GEAR also talked about the conditions that must be satisfied before the proposed transactions can be tabled by GEAR to its independent shareholders, to vote on the distribution-in-specie (DIS) and Delisting, before the Exit Offer comes live.
These conditions, according to them, include regulatory approvals in Indonesia and Singapore, and approval of independent shareholders of PT Dian Swastatika Sentosa Tbk (DSS), the majority shareholder of GEAR that is listed on the Indonesian Stock Exchange. Further, the final total cash consideration for the proposed transactions has to be assessed beforehand by the Independent Financial Adviser (IFA) to be fair and reasonable.
Following the meeting, SIAS notes GEAR’s commitment to provide all relevant information, including through SIAS’ channels, for shareholders to make an informed decision.
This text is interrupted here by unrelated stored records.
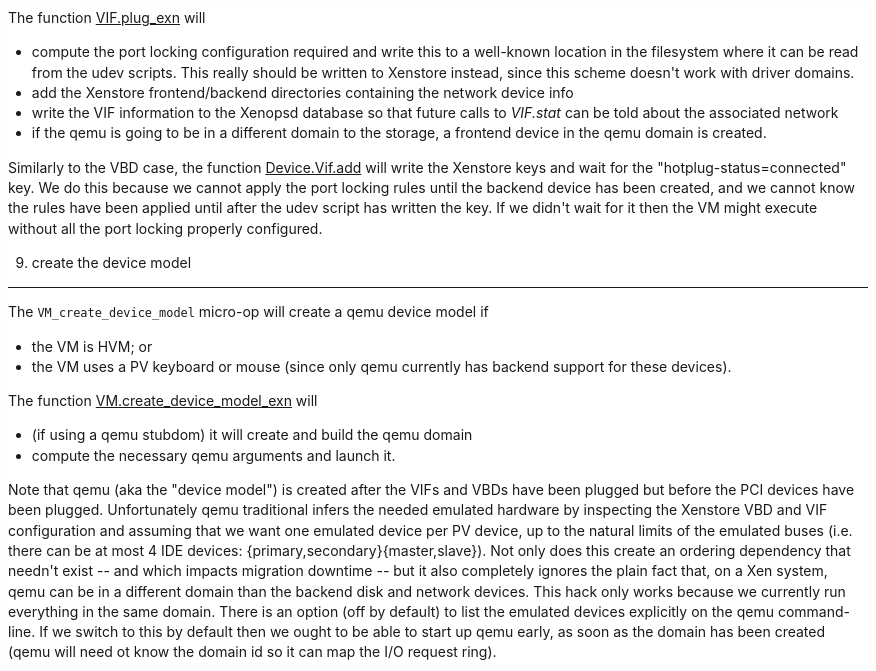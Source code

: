 The function
[VIF.plug_exn](https://github.com/xapi-project/xenopsd/blob/b33bab13080cea91e2fd59d5088622cd68152339/xc/xenops_server_xen.ml#L1945)
will

- compute the port locking configuration required and write this to a well-known
  location in the filesystem where it can be read from the udev scripts. This
  really should be written to Xenstore instead, since this scheme doesn't work
  with driver domains.
- add the Xenstore frontend/backend directories containing the network device
  info
- write the VIF information to the Xenopsd database so that future calls to
  *VIF.stat* can be told about the associated network
- if the qemu is going to be in a different domain to the storage, a frontend
  device in the qemu domain is created.

Similarly to the VBD case, the function
[Device.Vif.add](https://github.com/xapi-project/xenopsd/blob/b33bab13080cea91e2fd59d5088622cd68152339/xc/device.ml#L642)
will write the Xenstore keys and wait for the "hotplug-status=connected" key.
We do this because we cannot apply the port locking rules until the backend
device has been created, and we cannot know the rules have been applied
until after the udev script has written the key. If we didn't wait for it then
the VM might execute without all the port locking properly configured.

9. create the device model
--------------------------

The `VM_create_device_model` micro-op will create a qemu device model if
- the VM is HVM; or
- the VM uses a PV keyboard or mouse (since only qemu currently has backend
  support for these devices).

The function
[VM.create_device_model_exn](https://github.com/xapi-project/xenopsd/blob/b33bab13080cea91e2fd59d5088622cd68152339/xc/xenops_server_xen.ml#L1090)
will
- (if using a qemu stubdom) it will create and build the qemu domain
- compute the necessary qemu arguments and launch it.

Note that qemu (aka the "device model") is created after the VIFs and VBDs have
been plugged but before the PCI devices have been plugged. Unfortunately qemu
traditional infers the needed emulated hardware by inspecting the Xenstore
VBD and VIF configuration and assuming that we want one emulated device per
PV device, up to the natural limits of the emulated buses (i.e. there can be
at most 4 IDE devices: {primary,secondary}{master,slave}). Not only does this
create an ordering dependency that needn't exist -- and which impacts migration
downtime -- but it also completely ignores the plain fact that, on a Xen system,
qemu can be in a different domain than the backend disk and network devices.
This hack only works because we currently run everything in the same domain.
There is an option (off by default) to list the emulated devices explicitly
on the qemu command-line. If we switch to this by default then we ought to be
able to start up qemu early, as soon as the domain has been created (qemu will
need ot know the domain id so it can map the I/O request ring).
SIAS made it clear to GEAR officials on the following concerns of shareholders of GEAR:
1. On GEAR trying to satisfy the prerequisite conditions:
The fact that they have to go through their due process to seek approval on the conditions has nothing to do with the settlement of the fair and reasonable price. According to shareholders, GEAR could still reconsider the price as even if the conditions are approved, shareholders still could reject the offer if the current price is the one that is still offered. GEAR officials still maintained that if the conditions do not go through, there is no point in discussing the offer price now.
2. GEAR had a fantastic FY2022:
SIAS further informed that the group generated US$1.73 billion positive cash flow from operating activities and has close to US$1 billion in cash as at 31 Dec 2022 but the company did not declare any dividends. The GEAR officials maintained that they needed to keep their funds for commitments such as mergers & acquisitions.
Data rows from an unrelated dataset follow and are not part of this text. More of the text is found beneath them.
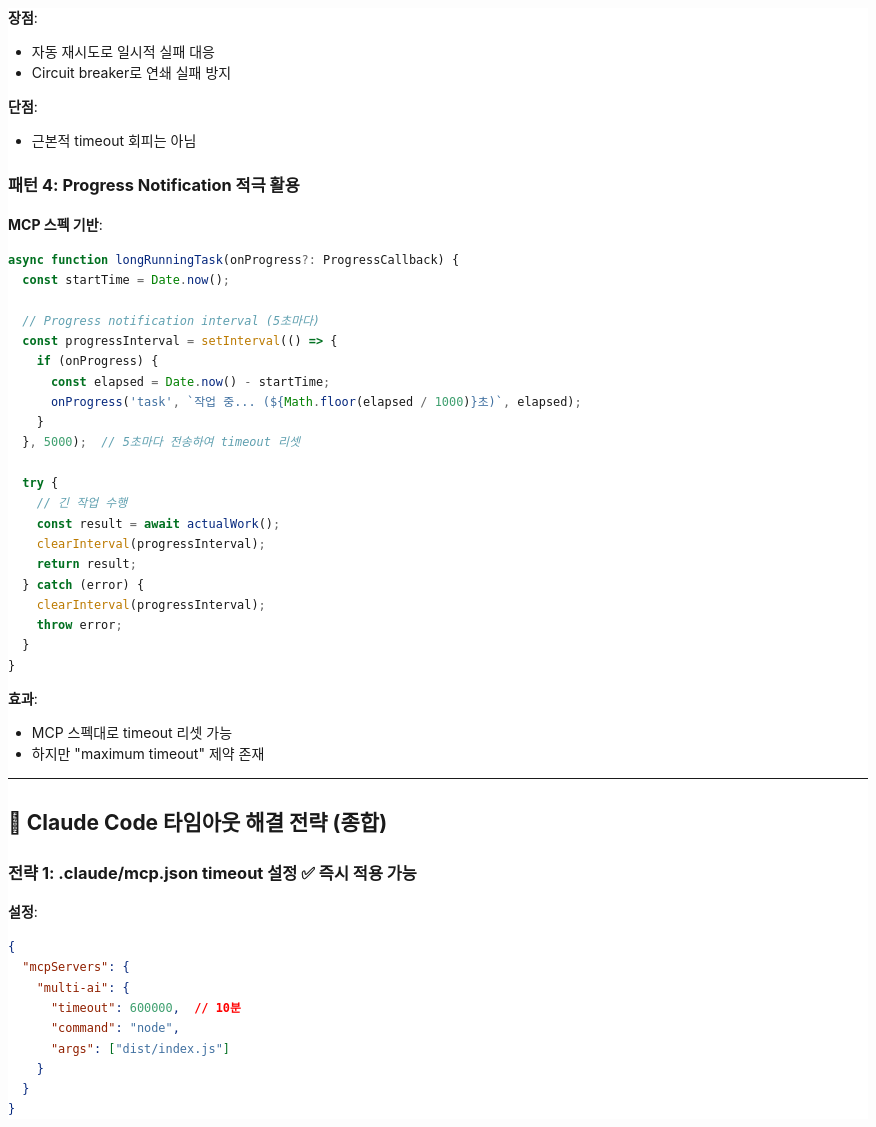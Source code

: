 **장점**:
- 자동 재시도로 일시적 실패 대응
- Circuit breaker로 연쇄 실패 방지

**단점**:
- 근본적 timeout 회피는 아님

### 패턴 4: Progress Notification 적극 활용

**MCP 스펙 기반**:

```typescript
async function longRunningTask(onProgress?: ProgressCallback) {
  const startTime = Date.now();

  // Progress notification interval (5초마다)
  const progressInterval = setInterval(() => {
    if (onProgress) {
      const elapsed = Date.now() - startTime;
      onProgress('task', `작업 중... (${Math.floor(elapsed / 1000)}초)`, elapsed);
    }
  }, 5000);  // 5초마다 전송하여 timeout 리셋

  try {
    // 긴 작업 수행
    const result = await actualWork();
    clearInterval(progressInterval);
    return result;
  } catch (error) {
    clearInterval(progressInterval);
    throw error;
  }
}
```

**효과**:
- MCP 스펙대로 timeout 리셋 가능
- 하지만 "maximum timeout" 제약 존재

---

## 🎯 Claude Code 타임아웃 해결 전략 (종합)

### 전략 1: .claude/mcp.json timeout 설정 ✅ 즉시 적용 가능

**설정**:
```json
{
  "mcpServers": {
    "multi-ai": {
      "timeout": 600000,  // 10분
      "command": "node",
      "args": ["dist/index.js"]
    }
  }
}
```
3. Only Cash option is preferred
SIAS informed that for most Singapore shareholders of GEAR, only the cash option is viable. The script option for Indon-listed shares (GEMS) is not feasible as the transaction costs are prohibitively high.
4. Manage the 2 different transactions independently
It was put to the GEAR officials that the proposal to distribute GEMS should not be conflated with the privatisation of GEAR. These are two different transactions and the board should manage the two processes independently.
5. Stake in Stanmore is undervalued
The shareholders strongly maintain that the current offer (16cts) is too low because it significantly undervalues GEAR’s stake in Stanmore (Australian listed). The exit offer, minority shareholders feel, must be raised considerably to have any chance of convincing them to accept the offer.
The GEAR officials were informed that shareholders feel that if GEAR is serious about the privatisation, it would be beneficial to the offeror to raise its exit offer (from 16cts) to something substantial and allow it to carry on with its strategic reorganisation.
To move forward, GEAR board and senior management should meet with their shareholders in a Dialogue session to be organised by SIAS as soon as the circular is out, to give the shareholders the opportunity to pose questions to help them make an informed decision. It will also give the board and the senior management of GEAR to clearly explain the reasons for their offer. When the circular and IFA letter are despatched, shareholders will have more information to consider also the merits and assess their various options.
GEAR officials maintained that its professional advisers should be given time to follow the due legal process so that the proposed transactions can be sufficiently certain.
SIAS looks forward to greater openness and communication between GEAR and shareholders to ensure transparency and trust.